26 February 2015
On Monday night we went to the Tim Minchin concert. The steps of the Opera House filled with happy people. The sun went down and the lights of the city filled the buildings with Klee-like patches of yellow. Ferries beetled in and out of Circular Quay, jolly with their patch of splashing water. Tim Minchin talked and belted around the stage, singing songs where the wordplay mixes sharp needles with custard. Nice custard that warms the heart; clever, acupuncture needles that hit the right spot and make you smile maniacally along with him.
On Tuesday I went to the state funeral for Faith Bandler. I suppose all funerals are moving, but this one, with its collection of people, many of whom are publicly important, gathered together to honour someone who has affected our world in so many valuable ways, without having had huge recognition in the wider community – this was particularly moving. Speaker after speaker talked of her grace, of her perseverance.

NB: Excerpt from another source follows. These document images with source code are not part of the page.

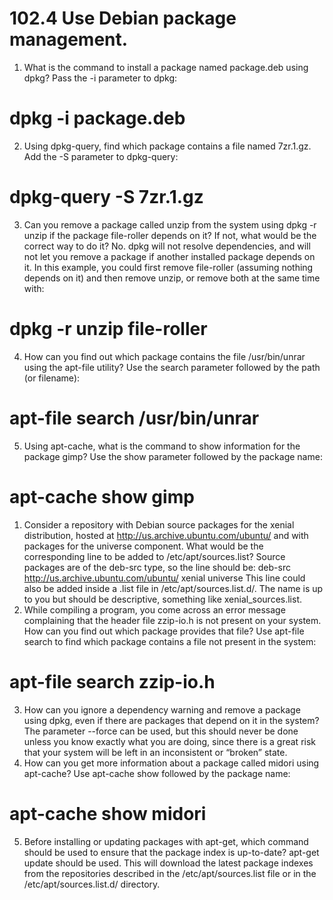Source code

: # 102.4 Use Debian package management.

1. What is the command to install a package named package.deb using dpkg?
Pass the -i parameter to dpkg:
# dpkg -i package.deb
2. Using dpkg-query, find which package contains a file named 7zr.1.gz.
Add the -S parameter to dpkg-query:
# dpkg-query -S 7zr.1.gz
3. Can you remove a package called unzip from the system using dpkg -r unzip if the package
file-roller depends on it? If not, what would be the correct way to do it?
No. dpkg will not resolve dependencies, and will not let you remove a package if another
installed package depends on it. In this example, you could first remove file-roller
(assuming nothing depends on it) and then remove unzip, or remove both at the same time
with:
# dpkg -r unzip file-roller
4. How can you find out which package contains the file /usr/bin/unrar using the apt-file
utility?
Use the search parameter followed by the path (or filename):
# apt-file search /usr/bin/unrar
5. Using apt-cache, what is the command to show information for the package gimp?
Use the show parameter followed by the package name:
# apt-cache show gimp
1. Consider a repository with Debian source packages for the xenial distribution, hosted at
http://us.archive.ubuntu.com/ubuntu/ and with packages for the universe component.
What would be the corresponding line to be added to /etc/apt/sources.list?
Source packages are of the deb-src type, so the line should be:
deb-src http://us.archive.ubuntu.com/ubuntu/ xenial universe
This line could also be added inside a .list file in /etc/apt/sources.list.d/. The name is
up to you but should be descriptive, something like xenial_sources.list.
2. While compiling a program, you come across an error message complaining that the header
file zzip-io.h is not present on your system. How can you find out which package provides
that file?
Use apt-file search to find which package contains a file not present in the system:
# apt-file search zzip-io.h
3. How can you ignore a dependency warning and remove a package using dpkg, even if there
are packages that depend on it in the system?
The parameter --force can be used, but this should never be done unless you know exactly
what you are doing, since there is a great risk that your system will be left in an inconsistent or
“broken” state.
4. How can you get more information about a package called midori using apt-cache?
Use apt-cache show followed by the package name:
# apt-cache show midori
5. Before installing or updating packages with apt-get, which command should be used to
ensure that the package index is up-to-date?
apt-get update should be used. This will download the latest package indexes from the
repositories described in the /etc/apt/sources.list file or in the
/etc/apt/sources.list.d/ directory.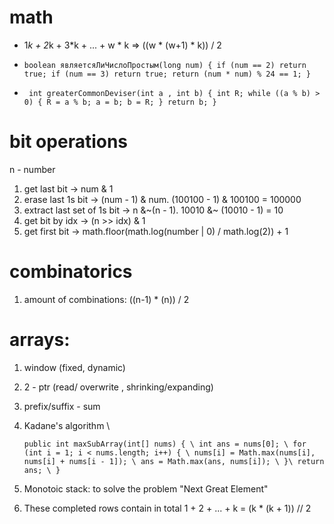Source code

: # math

- 1*k + 2*k + 3*k + ... + w * k => ((w * (w+1) * k)) / 2  
- `boolean являетсяЛиЧислоПростым(long num) {
        if (num == 2) return true;
        if (num == 3) return true;
        return (num * num) % 24 == 1;
  }`

- ` int greaterCommonDeviser(int a , int b) {
        int R;
        while ((a % b) > 0) {
            R = a % b;
            a = b;
            b = R;
        }
        return b;
    }`

# bit operations

n - number

1. get last bit -> num & 1
2. erase last 1s bit -> (num - 1) & num. (100100 - 1) & 100100 = 100000
3. extract last set of 1s bit -> n &\~(n - 1). 10010 &~ (10010 - 1) = 10
4. get bit by idx -> (n >> idx) & 1
5. get first bit -> math.floor(math.log(number | 0) / math.log(2)) + 1
# combinatorics

1. amount of combinations: ((n-1) * (n)) / 2

# arrays:

1. window (fixed, dynamic)
2. 2 - ptr (read/ overwrite , shrinking/expanding)
3. prefix/suffix - sum
4. Kadane's algorithm \
    
    
    
    `public int maxSubArray(int[] nums) { \
        int ans = nums[0]; \
        for (int i = 1; i < nums.length; i++) { \
            nums[i] = Math.max(nums[i], nums[i] + nums[i - 1]); \
            ans = Math.max(ans, nums[i]); \
        }\
        return ans; \
    }`
5. Monotoic stack: to solve the problem "Next Great Element"
6. These completed rows contain in total 1 + 2 + ... + k = (k * (k + 1)) // 2
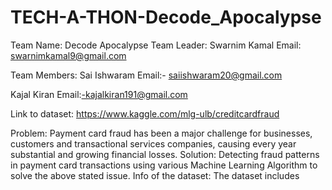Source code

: # TECH-A-THON-Decode_Apocalypse
Team Name: Decode Apocalypse
Team Leader: Swarnim Kamal
Email: swarnimkamal9@gmail.com

Team Members:
Sai Ishwaram
Email:- saiishwaram20@gmail.com

Kajal Kiran
Email:-kajalkiran191@gmail.com

Link to dataset: https://www.kaggle.com/mlg-ulb/creditcardfraud
 
Problem: Payment card fraud has been a major challenge for businesses, customers and 
transactional services companies, causing every year substantial and growing financial 
losses. 
Solution: Detecting fraud patterns in payment card transactions using various Machine Learning 
Algorithm to solve the above stated issue.
Info of the dataset: 
The dataset includes 
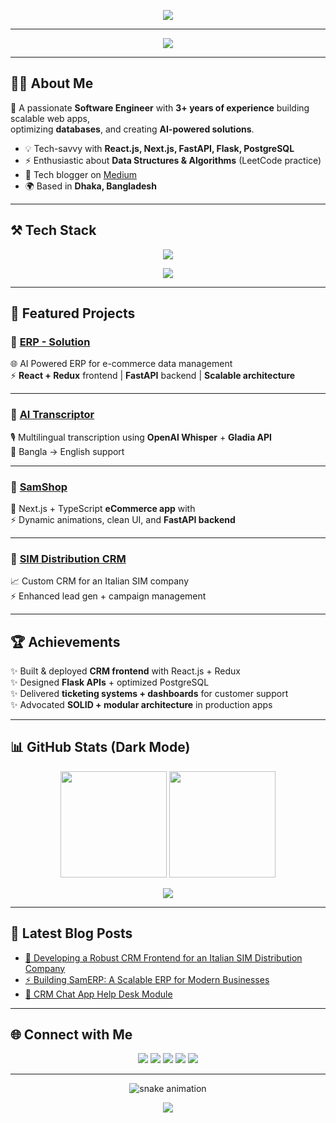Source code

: <!-- Dark Ambient Professional GitHub README for Rakibul Hassan Saimum -->

<!-- Banner -->
<p align="center">
  <img src="https://capsule-render.vercel.app/api?type=waving&height=250&color=0:0f2027,100:2c5364&text=Rakibul%20Hassan%20Saimum&fontColor=ffffff&fontSize=50&fontAlignY=40&desc=Software%20Engineer%20%7C%20AI%20Enthusiast%20%7C%20Fullstack%20Developer&descAlignY=60&descAlign=50" />
</p>

---

<!-- Typing animation -->
<p align="center">
  <img src="https://readme-typing-svg.herokuapp.com?size=22&center=true&vCenter=true&width=600&lines=Full+Stack+Engineer+💻;AI+Driven+App+Builder+🤖;Cloud+%26+API+Specialist+☁️;Always+learning+new+things+🔥&color=00F0FF&duration=3000" />
</p>

---

## 🧑‍💻 About Me
🌌 A passionate **Software Engineer** with **3+ years of experience** building scalable web apps,  
optimizing **databases**, and creating **AI-powered solutions**.  

- 💡 Tech-savvy with **React.js, Next.js, FastAPI, Flask, PostgreSQL**
- ⚡ Enthusiastic about **Data Structures & Algorithms** (LeetCode practice)  
- 📝 Tech blogger on [Medium](https://medium.com/@gsaimum)  
- 🌍 Based in **Dhaka, Bangladesh**  

---

## ⚒️ Tech Stack
<p align="center">
  <img src="https://skillicons.dev/icons?i=js,ts,react,nextjs,redux,nodejs,express,python,flask,fastapi,postgresql,mongodb,docker,git,html,css,linux&theme=dark" />
</p>

<p align="center">
  <img src="https://github-widgetbox.vercel.app/api/skills?languages=js,ts,py,html,css&includeNames=true&theme=darkmode" />
</p>

---

## 🚀 Featured Projects

### 🔹 [ERP - Solution](https://fountainspace.netlify.app/)
🌐 AI Powered ERP for e-commerce data management  
⚡ **React + Redux** frontend | **FastAPI** backend | **Scalable architecture**

---

### 🔹 [AI Transcriptor](https://github.com/saimum1/videoTranscriber.git)
🎙️ Multilingual transcription using **OpenAI Whisper** + **Gladia API**  
🔄 Bangla → English support

---

### 🔹 [SamShop](https://samshopx.netlify.app/)
🛒 Next.js + TypeScript **eCommerce app** with  
⚡ Dynamic animations, clean UI, and **FastAPI backend**

---

### 🔹 [SIM Distribution CRM](https://medium.com/@gsaimum/developing-a-robust-crm-front-end-for-an-italian-sim-distribution-company-499cce3f0a47)
📈 Custom CRM for an Italian SIM company  
⚡ Enhanced lead gen + campaign management

---

## 🏆 Achievements
✨ Built & deployed **CRM frontend** with React.js + Redux  
✨ Designed **Flask APIs** + optimized PostgreSQL  
✨ Delivered **ticketing systems + dashboards** for customer support  
✨ Advocated **SOLID + modular architecture** in production apps  

---

## 📊 GitHub Stats (Dark Mode)
<p align="center">
  <img src="https://github-readme-stats.vercel.app/api?username=saimum1&show_icons=true&theme=tokyonight&hide_border=true" height="170"/>
  <img src="https://github-readme-streak-stats.herokuapp.com/?user=saimum1&theme=tokyonight&hide_border=true" height="170"/>
</p>

<p align="center">
  <img src="https://github-profile-summary-cards.vercel.app/api/cards/profile-details?username=saimum1&theme=tokyonight" />
</p>

---

## 📝 Latest Blog Posts
<!-- BLOG-POST-LIST:START -->
- [🚀 Developing a Robust CRM Frontend for an Italian SIM Distribution Company](https://medium.com/@gsaimum/developing-a-robust-crm-front-end-for-an-italian-sim-distribution-company-499cce3f0a47)  
- [⚡ Building SamERP: A Scalable ERP for Modern Businesses](https://medium.com/@gsaimum/building-samerp-a-scalable-erp-for-modern-businesses-7942808d83d2)  
- [💬 CRM Chat App Help Desk Module](https://medium.com/@gsaimum/crm-chat-app-help-desk-module-2ab77d7683cf)  
<!-- BLOG-POST-LIST:END -->

---

## 🌐 Connect with Me
<p align="center">
  <a href="mailto:gsaimum@gmail.com"><img src="https://img.shields.io/badge/-Email-D14836?style=for-the-badge&logo=gmail&logoColor=white"></a>
  <a href="https://linkedin.com/in/rakibul-hassan-saimum-2452a8147"><img src="https://img.shields.io/badge/-LinkedIn-0077B5?style=for-the-badge&logo=linkedin&logoColor=white"></a>
  <a href="https://github.com/saimum1"><img src="https://img.shields.io/badge/-GitHub-100000?style=for-the-badge&logo=github&logoColor=white"></a>
  <a href="https://medium.com/@gsaimum"><img src="https://img.shields.io/badge/-Medium-000000?style=for-the-badge&logo=medium&logoColor=white"></a>
  <a href="https://rhsaimum.netlify.app/"><img src="https://img.shields.io/badge/-Portfolio-FF5722?style=for-the-badge&logo=react&logoColor=white"></a>
</p>

---

<!-- Snake animation -->
<p align="center">
  <img src="https://raw.githubusercontent.com/saimum1/saimum1/output/github-contribution-grid-snake-dark.svg" alt="snake animation"/>
</p>

<!-- Footer -->
<p align="center">
  <img src="https://capsule-render.vercel.app/api?type=waving&height=150&section=footer&color=0:0f2027,100:2c5364" />
</p>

She spent ten years speaking to community groups before the 1967 referendum – a referendum to change the constitution regarding Aboriginal people (including them in the census – as Linda Burney said, “before that we were nothing” – and removing the prohibition on the federal parliament having the power to make special laws about Aboriginal people) that was agreed to by 90.77% of the Australian people – the highest number ever. Faith Bandler was a formidable activist, feminist, strategist, mentor, humanitarian, internationalist – an inspiration. And she was, as Professor Paul Torzillo said so forcefully – and to the great appreciation of the until-then sober and respectfully quiet crowd – “she was a leftie, and we’re claiming her as ours.” Maybe Barry O’Farrell didn’t applaud that one.
On Wednesday I woke to the news that there was a crash on the Harbour Bridge. Southbound traffic was banked up to The Spit. Traffic on Wattle Street was at a standstill. Extensive delays through the peak hour. Buses delayed by an hour. It sounded like the whole centre of Sydney had turned into one massive traffic jam that I didn’t want to join. I dawdled in the flat, waiting for it to clear. By the time I did leave the streets were normal, with a feeling of relief about them. I drove across the bridge and up the highway, turned onto the motorway. I drove through heavy rain and sunshine, on wet roads and dry. I arrived at the farm in the late afternoon. The creeks greeted me with a bit more splash than they’ve had for months.
This morning, Thursday, I woke to this year’s family of blue wrens belting around the garden. Their tiny bodies are barely heavy enough to weigh down the parsley or basil they land on. The grass is wet from last night’s rain. Since last Sunday a lot of the zucchinis have melted, their big strong scratchy leaves gone, their hollow stalks reduced to a puddle on a yellowing stem. Wallabies have found the sweet potato and its leaves have gone too, only the stems left to stand, empty, on their vines. Two of our first plantings – the live fast die young tamarillos – have died and we cut one of them out last week. I pile its bare branches onto the mattress springs that the sweet potato grows through as one more hurdle for the wallabies. It’s good to give the tamarillos another purpose before they become kindling. They deserve a lengthy send-off. These pioneering trees formed the basis of the food forest in the top garden. We planted coffee bushes under their shade and shelter, ringed them with lemon grass and comfrey, grew out from them with greens, then carrots and tomatoes, then arrowroot, further out with marjoram and feijoa, joined their bed up with plum and peach trees. This summer we extended again, with turmeric and yacon, melon and cucumber. But the tamarillos were the first: they established the centre. Our first crop, they taught me to love the tart, red-blood ooze of their fruit.
This is my life. City and country. Light and dark. Frontloader and twin-tub. Chicken and egg. Joy and pain. Life and death.